Ein Laboratorium der Liedkunst wie dieses gibt es vermutlich nirgends auf der Welt. Die Versuchsanordnung lautet: Dichter der Vergangenheit treffen auf Komponisten der Gegenwart, die sich von deren Gedichten zur Vertonung herausgefordert fühlen. So entstehen entweder poetisch einfühlende, diskursive oder exzentrisch spekulative, auf jeden Fall ausdrucksstarke neue Klavierlieder. Die Besonderheit dieser im Festival Kissinger Sommer verankerten „Liederwerkstatt“: In jedem Jahrgang geht es nur um einen einzigen Dichter und seine lyrischen Erzeugnisse. Aber in den Konzerten wird neu und alt gemischt, gesellen sich zu den brandneuen Liedern lebender Komponisten die Vertonungen der Kollegen der Vergangenheit – die oft rasante Mischung ist es, die in solchen Konzertprogrammen triumphiert. Das reicht dann von Zelter bis Schönberg, von Beethoven bis Eisler, von Reichardt bis Reimann und Rihm.

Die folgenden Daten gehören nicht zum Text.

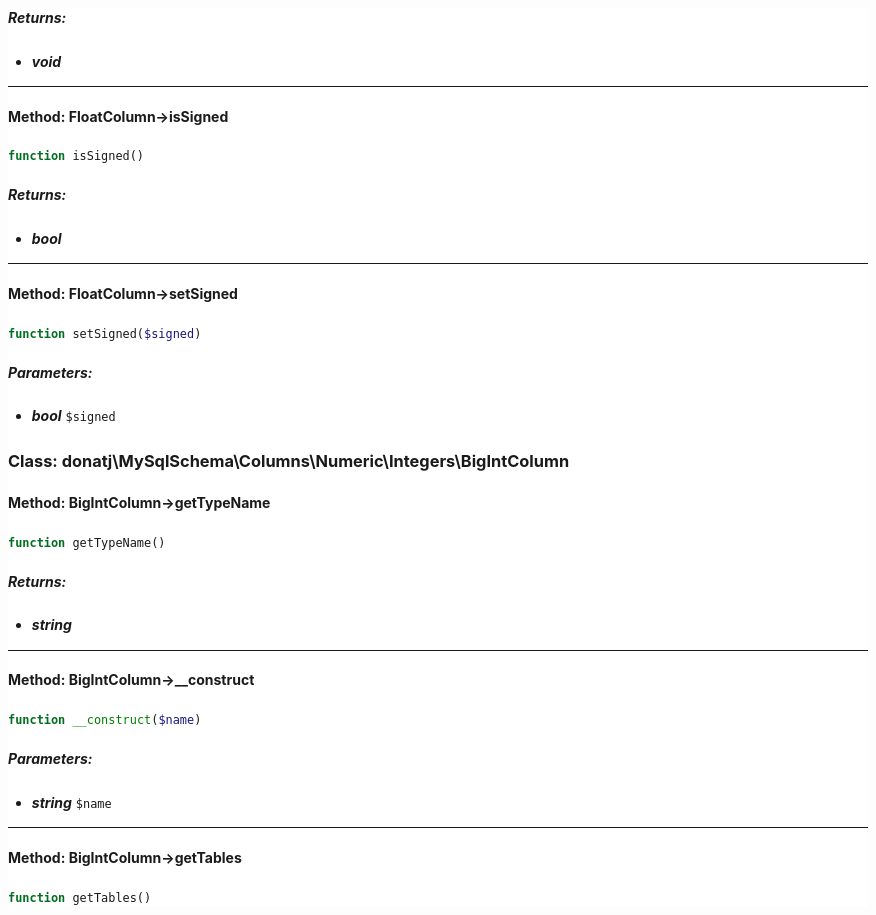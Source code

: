 ##### Returns:

- ***void***

---

#### Method: FloatColumn->isSigned

```php
function isSigned()
```

##### Returns:

- ***bool***

---

#### Method: FloatColumn->setSigned

```php
function setSigned($signed)
```

##### Parameters:

- ***bool*** `$signed`

### Class: donatj\MySqlSchema\Columns\Numeric\Integers\BigIntColumn

#### Method: BigIntColumn->getTypeName

```php
function getTypeName()
```

##### Returns:

- ***string***

---

#### Method: BigIntColumn->__construct

```php
function __construct($name)
```

##### Parameters:

- ***string*** `$name`

---

#### Method: BigIntColumn->getTables

```php
function getTables()
```
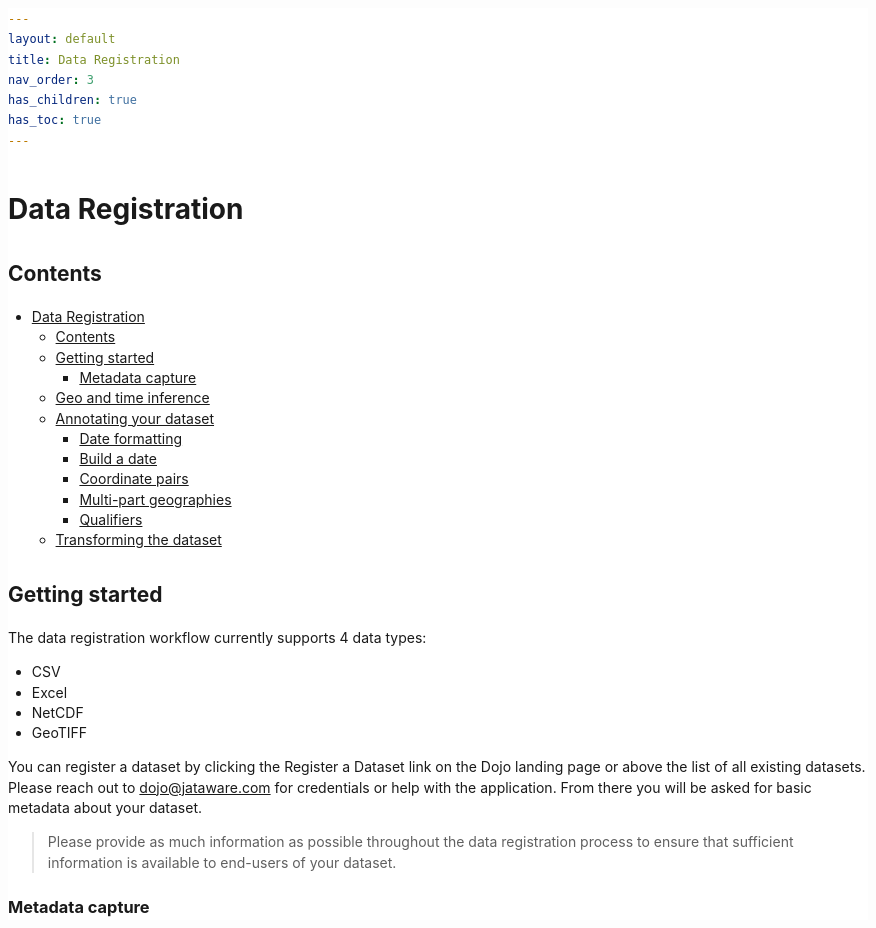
 ```yaml
---
layout: default
title: Data Registration
nav_order: 3
has_children: true
has_toc: true
---
```


<style>
  .iframe-container {
		text-align:center;
  		width:100%;
  }
</style>

# Data Registration

## Contents

- [Data Registration](#data-registration)
  - [Contents](#contents)
  - [Getting started](#getting-started)
    - [Metadata capture](#metadata-capture)
  - [Geo and time inference](#geo-and-time-inference)
  - [Annotating your dataset](#annotating-your-dataset)
    - [Date formatting](#date-formatting)
    - [Build a date](#build-a-date)
    - [Coordinate pairs](#coordinate-pairs)
    - [Multi-part geographies](#multi-part-geographies)
    - [Qualifiers](#qualifiers)
  - [Transforming the dataset](#transforming-the-dataset)

## Getting started

The data registration workflow currently supports 4 data types:

* CSV
* Excel
* NetCDF
* GeoTIFF

You can register a dataset by clicking the Register a Dataset link on the Dojo landing page or above the list of all existing datasets. Please reach out to [dojo@jataware.com](mailto:dojo@jataware.com) for credentials or help with the application. From there you will be asked for basic metadata about your dataset.

> Please provide as much information as possible throughout the data registration process to ensure that sufficient information is available to end-users of your dataset.

### Metadata capture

Es versteht sich, dass im Kissinger Liederlabor die zeitgenössischen Komponisten das Salz in der Suppe sind. Sie reisen mit ihren neu geschaffenen Liedprodukten in die fränkische Kurstadt mit den schönen historischen Konzertsälen, sie lassen sich überraschen, wie eine Handvoll Sängerinnen, Sänger und Pianisten ihre auf frischem Papier gelieferten Liedkompositionen in Musik verwandelt. Und wie zum Beispiel die Tonsetzer Wilhelm Killmayer und Aribert Reimann auf Ludwig van Beethoven und Robert Schumann reagieren, wie Manfred Trojahn und Jan Müller-Wieland oder Moritz Eggert auf Richard Strauss und Felix Mendelssohn antworten, manchmal mit denselben lyrischen Texten. So schafft man musikalische Begegnungen der dritten Art.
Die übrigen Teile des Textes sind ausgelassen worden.